Would you print all of the entries word for word?
[STUDY MATERIAL — start]
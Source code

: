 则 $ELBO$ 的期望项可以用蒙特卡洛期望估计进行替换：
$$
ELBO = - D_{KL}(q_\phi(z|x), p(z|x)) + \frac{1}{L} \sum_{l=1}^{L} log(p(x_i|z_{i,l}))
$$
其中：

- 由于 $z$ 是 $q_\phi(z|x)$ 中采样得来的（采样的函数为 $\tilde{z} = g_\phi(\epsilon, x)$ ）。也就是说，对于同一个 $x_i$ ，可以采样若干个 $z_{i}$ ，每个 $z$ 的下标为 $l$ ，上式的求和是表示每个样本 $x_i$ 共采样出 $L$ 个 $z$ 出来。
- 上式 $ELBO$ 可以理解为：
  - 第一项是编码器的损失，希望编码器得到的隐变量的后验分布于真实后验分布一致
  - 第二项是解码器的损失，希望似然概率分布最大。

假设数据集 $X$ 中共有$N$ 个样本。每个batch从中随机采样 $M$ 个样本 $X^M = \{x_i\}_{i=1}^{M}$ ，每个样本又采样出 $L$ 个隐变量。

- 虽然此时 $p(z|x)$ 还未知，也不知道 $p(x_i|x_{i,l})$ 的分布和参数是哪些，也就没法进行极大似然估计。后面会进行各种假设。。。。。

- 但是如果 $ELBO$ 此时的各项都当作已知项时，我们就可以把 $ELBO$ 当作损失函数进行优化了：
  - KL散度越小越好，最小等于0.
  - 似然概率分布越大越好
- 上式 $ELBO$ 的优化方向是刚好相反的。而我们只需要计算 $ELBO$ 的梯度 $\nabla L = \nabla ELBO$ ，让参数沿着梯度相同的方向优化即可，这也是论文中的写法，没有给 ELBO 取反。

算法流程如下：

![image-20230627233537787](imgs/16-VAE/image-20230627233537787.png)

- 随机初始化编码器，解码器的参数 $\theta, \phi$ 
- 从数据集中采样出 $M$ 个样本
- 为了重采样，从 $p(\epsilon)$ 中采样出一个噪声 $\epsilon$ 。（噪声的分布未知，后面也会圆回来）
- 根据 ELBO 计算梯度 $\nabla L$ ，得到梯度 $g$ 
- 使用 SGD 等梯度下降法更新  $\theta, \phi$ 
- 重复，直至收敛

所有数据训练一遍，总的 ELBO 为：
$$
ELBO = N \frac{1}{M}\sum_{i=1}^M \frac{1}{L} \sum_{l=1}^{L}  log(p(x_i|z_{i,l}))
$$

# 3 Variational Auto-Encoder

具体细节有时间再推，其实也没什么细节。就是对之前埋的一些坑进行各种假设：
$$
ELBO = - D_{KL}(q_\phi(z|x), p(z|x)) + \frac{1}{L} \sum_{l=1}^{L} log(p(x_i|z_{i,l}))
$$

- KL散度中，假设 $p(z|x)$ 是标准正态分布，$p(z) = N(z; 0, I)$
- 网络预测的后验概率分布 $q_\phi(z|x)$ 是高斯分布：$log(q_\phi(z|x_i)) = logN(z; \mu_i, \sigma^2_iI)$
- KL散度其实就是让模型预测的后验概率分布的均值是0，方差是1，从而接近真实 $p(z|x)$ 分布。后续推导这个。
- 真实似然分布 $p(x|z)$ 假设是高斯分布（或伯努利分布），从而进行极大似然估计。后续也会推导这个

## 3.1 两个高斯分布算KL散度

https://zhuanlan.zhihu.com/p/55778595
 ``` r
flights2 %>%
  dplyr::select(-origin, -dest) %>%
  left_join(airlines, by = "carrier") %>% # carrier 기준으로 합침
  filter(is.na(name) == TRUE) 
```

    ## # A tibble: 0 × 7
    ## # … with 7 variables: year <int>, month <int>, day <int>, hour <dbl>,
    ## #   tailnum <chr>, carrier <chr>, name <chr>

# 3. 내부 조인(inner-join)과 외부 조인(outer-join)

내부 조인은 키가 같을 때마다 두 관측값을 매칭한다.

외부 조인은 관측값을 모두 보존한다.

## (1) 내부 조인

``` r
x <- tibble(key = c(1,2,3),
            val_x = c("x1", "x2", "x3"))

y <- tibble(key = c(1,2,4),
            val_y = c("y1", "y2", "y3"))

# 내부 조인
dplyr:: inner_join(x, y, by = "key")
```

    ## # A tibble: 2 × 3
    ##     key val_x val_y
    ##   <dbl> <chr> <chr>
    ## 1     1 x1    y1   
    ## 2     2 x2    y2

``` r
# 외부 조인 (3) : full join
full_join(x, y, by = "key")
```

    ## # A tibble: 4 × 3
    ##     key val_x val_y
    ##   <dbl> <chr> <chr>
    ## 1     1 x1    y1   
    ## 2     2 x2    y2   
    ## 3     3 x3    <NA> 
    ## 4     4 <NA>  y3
[STUDY MATERIAL — finish]
**WRITTEN SOLUTION:**
Source code

: 则 $ELBO$ 的期望项可以用蒙特卡洛期望估计进行替换：
$$
ELBO = - D_{KL}(q_\phi(z|x), p(z|x)) + \frac{1}{L} \sum_{l=1}^{L} log(p(x_i|z_{i,l}))
$$
其中：

- 由于 $z$ 是 $q_\phi(z|x)$ 中采样得来的（采样的函数为 $\tilde{z} = g_\phi(\epsilon, x)$ ）。也就是说，对于同一个 $x_i$ ，可以采样若干个 $z_{i}$ ，每个 $z$ 的下标为 $l$ ，上式的求和是表示每个样本 $x_i$ 共采样出 $L$ 个 $z$ 出来。
- 上式 $ELBO$ 可以理解为：
  - 第一项是编码器的损失，希望编码器得到的隐变量的后验分布于真实后验分布一致
  - 第二项是解码器的损失，希望似然概率分布最大。

假设数据集 $X$ 中共有$N$ 个样本。每个batch从中随机采样 $M$ 个样本 $X^M = \{x_i\}_{i=1}^{M}$ ，每个样本又采样出 $L$ 个隐变量。

- 虽然此时 $p(z|x)$ 还未知，也不知道 $p(x_i|x_{i,l})$ 的分布和参数是哪些，也就没法进行极大似然估计。后面会进行各种假设。。。。。

- 但是如果 $ELBO$ 此时的各项都当作已知项时，我们就可以把 $ELBO$ 当作损失函数进行优化了：
  - KL散度越小越好，最小等于0.
  - 似然概率分布越大越好
- 上式 $ELBO$ 的优化方向是刚好相反的。而我们只需要计算 $ELBO$ 的梯度 $\nabla L = \nabla ELBO$ ，让参数沿着梯度相同的方向优化即可，这也是论文中的写法，没有给 ELBO 取反。

算法流程如下：

![image-20230627233537787](imgs/16-VAE/image-20230627233537787.png)

- 随机初始化编码器，解码器的参数 $\theta, \phi$ 
- 从数据集中采样出 $M$ 个样本
- 为了重采样，从 $p(\epsilon)$ 中采样出一个噪声 $\epsilon$ 。（噪声的分布未知，后面也会圆回来）
- 根据 ELBO 计算梯度 $\nabla L$ ，得到梯度 $g$ 
- 使用 SGD 等梯度下降法更新  $\theta, \phi$ 
- 重复，直至收敛

所有数据训练一遍，总的 ELBO 为：
$$
ELBO = N \frac{1}{M}\sum_{i=1}^M \frac{1}{L} \sum_{l=1}^{L}  log(p(x_i|z_{i,l}))
$$

# 3 Variational Auto-Encoder

具体细节有时间再推，其实也没什么细节。就是对之前埋的一些坑进行各种假设：
$$
ELBO = - D_{KL}(q_\phi(z|x), p(z|x)) + \frac{1}{L} \sum_{l=1}^{L} log(p(x_i|z_{i,l}))
$$

- KL散度中，假设 $p(z|x)$ 是标准正态分布，$p(z) = N(z; 0, I)$
- 网络预测的后验概率分布 $q_\phi(z|x)$ 是高斯分布：$log(q_\phi(z|x_i)) = logN(z; \mu_i, \sigma^2_iI)$
- KL散度其实就是让模型预测的后验概率分布的均值是0，方差是1，从而接近真实 $p(z|x)$ 分布。后续推导这个。
- 真实似然分布 $p(x|z)$ 假设是高斯分布（或伯努利分布），从而进行极大似然估计。后续也会推导这个

## 3.1 两个高斯分布算KL散度

https://zhuanlan.zhihu.com/p/55778595
 ``` r
flights2 %>%
  dplyr::select(-origin, -dest) %>%
  left_join(airlines, by = "carrier") %>% # carrier 기준으로 합침
  filter(is.na(name) == TRUE) 
```

    ## # A tibble: 0 × 7
    ## # … with 7 variables: year <int>, month <int>, day <int>, hour <dbl>,
    ## #   tailnum <chr>, carrier <chr>, name <chr>

# 3. 내부 조인(inner-join)과 외부 조인(outer-join)

내부 조인은 키가 같을 때마다 두 관측값을 매칭한다.

외부 조인은 관측값을 모두 보존한다.

## (1) 내부 조인

``` r
x <- tibble(key = c(1,2,3),
            val_x = c("x1", "x2", "x3"))

y <- tibble(key = c(1,2,4),
            val_y = c("y1", "y2", "y3"))

# 내부 조인
dplyr:: inner_join(x, y, by = "key")
```

    ## # A tibble: 2 × 3
    ##     key val_x val_y
    ##   <dbl> <chr> <chr>
    ## 1     1 x1    y1   
    ## 2     2 x2    y2

``` r
# 외부 조인 (3) : full join
full_join(x, y, by = "key")
```

    ## # A tibble: 4 × 3
    ##     key val_x val_y
    ##   <dbl> <chr> <chr>
    ## 1     1 x1    y1   
    ## 2     2 x2    y2   
    ## 3     3 x3    <NA> 
    ## 4     4 <NA>  y3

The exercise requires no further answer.